Fetal alcohol syndrome in children up to 10 times more common than experts thought
— -- Experts previously thought that 1 percent of children are affected by the serious, permanent consequences of fetal alcohol spectrum disorders (FASD).
But they were underestimating it.
A new multisite study released by The Journal of the American Medical Association suggests that FASD are up to 10 times more common than they thought -- perhaps as high as one in 10 children.
Most people know that drinking alcohol during pregnancy can have serious consequences for the baby; central nervous system damage and physical defects are key features of FASD. To see how many children actually have FASD, researchers looked at 6,639 first-grade children from a general population of 13,146 in four different United States communities (Rocky Mountain, Midwestern, Southeastern, Pacific Southwestern regions). In the study, experts diagnosed FASD according to standardized clinical criteria -- the child’s growth, physical features and deformities, neurodevelopmental testing, and mom’s report of prenatal alcohol exposure.
They used these data to estimate how many children are affected nationally. A conservative approach suggests that 1 to 5 percent of children are affected; a less conservative approach suggests that 3 to 10 percent are affected.

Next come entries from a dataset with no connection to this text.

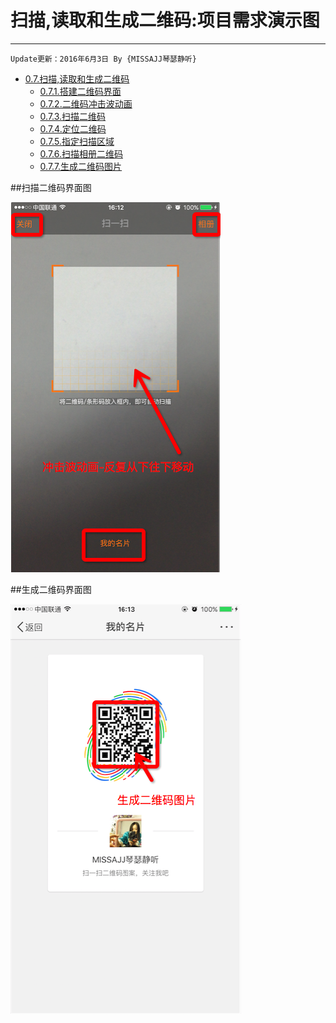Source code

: #  扫描,读取和生成二维码:项目需求演示图
---
```objc
Update更新：2016年6月3日 By {MISSAJJ琴瑟静听} 
```

   * [0.7.扫描,读取和生成二维码](07sao_63cf2c_du_qu_he_sheng_cheng_er_wei_ma.md)  
       * [0.7.1.搭建二维码界面](071da_jian_er_wei_ma_jie_mian.md) 
       * [0.7.2.二维码冲击波动画](072er_wei_ma_chong_ji_bo_dong_hua.md)  
       * [0.7.3.扫描二维码](073sao_miao_er_wei_ma.md)  
       * [0.7.4.定位二维码](074ding_wei_er_wei_ma.md)  
       * [0.7.5.指定扫描区域](075zhi_ding_sao_miao_qu_yu.md)  
       * [0.7.6.扫描相册二维码](076sao_miao_xiang_ce_er_wei_ma.md)  
       * [0.7.7.生成二维码图片](077sheng_cheng_er_wei_ma_tu_pian.md)  


##扫描二维码界面图

![Images](images/二维码界面需求图.png)

##生成二维码界面图


![Images](images/生成二维码图片.png)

One of the study’s authors, Christina Chambers, Ph.D., said, “For many years, we’ve known that estimates of the prevalence of FASD were gross underestimates for a variety of reasons. To get a better sense of prevalence is labor-intensive and expensive to do. It was done in other countries [like] Italy and South Africa, but one had not been done in the United States. If this is an issue, we need to be able to demonstrate in a concrete fashion how common it is.”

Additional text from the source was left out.